Parson has shown increasing irritation in recent weeks toward anyone who dares challenge his leadership. He blasted House Speaker Rob Vescovo for shutting down the House chamber during a coronavirus outbreak among members, forcing Parson to deliver his State of the State speech in the Senate chamber instead. He blasts news media coverage of his pandemic response, as if reporting the facts about coronavirus cases and maskless Parson campaign events constitutes bias against him.

But the facts speak for themselves. Parson refused to lead in the early days of the pandemic and instead punted authority to local officials for issuing unpopular shutdown orders and restrictions. He let them take the heat while he focused on his election campaign. Parson pooh-poohed the significance of mass gatherings and maskless parties like the superspreader event at a Lake of the Ozarks swimming pool/bar that garnered national headlines.

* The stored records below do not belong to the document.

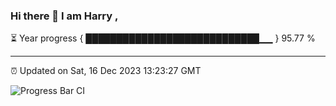 ### Hi there 👋 I am Harry , 

⏳ Year progress { ████████████████████████████▁▁ } 95.77 %

---

⏰ Updated on Sat, 16 Dec 2023 13:23:27 GMT

![Progress Bar CI](https://github.com/duykhang68/duykhang68/workflows/Progress%20Bar%20CI/badge.svg)
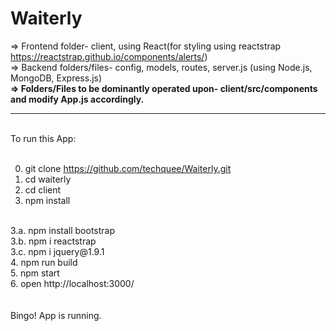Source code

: # Waiterly
=> Frontend folder- client, using React(for styling using reactstrap https://reactstrap.github.io/components/alerts/)
<br/>
=> Backend folders/files- config, models, routes, server.js (using Node.js, MongoDB, Express.js)
<br/>
<b>=> Folders/Files to be dominantly operated upon- client/src/components and modify App.js accordingly. </b>
<br/>
<hr>
<br/>
To run this App:
<br/>
<br/>

0. git clone https://github.com/techquee/Waiterly.git
1. cd waiterly
2. cd client
3. npm install
<br/>
  3.a. npm install bootstrap
  <br/>
  3.b. npm i reactstrap <br/>
  3.c. npm i jquery@1.9.1 <br/>
4. npm run build <br/>
5. npm start <br/>
6. open http://localhost:3000/ <br/>

<br/>
<br/>

<footer>
 Bingo! App is running.
</footer>
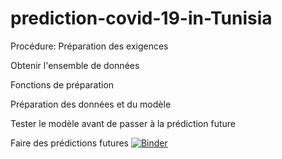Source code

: # prediction-covid-19-in-Tunisia
Procédure:
Préparation des exigences

Obtenir l'ensemble de données

Fonctions de préparation

Préparation des données et du modèle

Tester le modèle avant de passer à la prédiction future

Faire des prédictions futures
[![Binder](https://mybinder.org/badge_logo.svg)](https://mybinder.org/v2/gh/ichrakbensaad1/prediction-covid-19-in-Tunisia/master?labpath=prediction-covid-19.ipynb)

Garza, by contrast, has been steadfast in his insistence that Missouri’s most populous region remain vigilant with safety measures as coronavirus cases mounted. Parson reacted angrily to reports that the St. Louis region, with 2 million inhabitants, was getting short shrift on the state’s vaccine distribution. This area, known as Region C, received around 15,600 doses, mainly via major hospitals and local health facilities, the Post-Dispatch reported last week.

Garza and one of Parson’s fellow Republicans, Franklin County presiding commissioner Tim Brinker, complained Tuesday that a region with 37% of the state’s population was not receiving a proportional distribution of vaccines.

“Dr. Garza is now spreading information — false information — about the vaccine administration in the St. Louis area to once more spread fear and panic,” Parson complained on Thursday.

Parson can complain all he wants, but his track record tells the true story of his gross mismanagement. If Garza and Brinker were so off base, why is the state suddenly doubling to 33,200 the number of doses to be distributed to the region this week?

The pandemic has presented huge challenges for all leaders. Missteps were to be expected. True leaders know when it’s time to conduct an honest self-appraisal and admit that things could’ve been done better. But for Parson, the finger of blame always seems to point to someone else.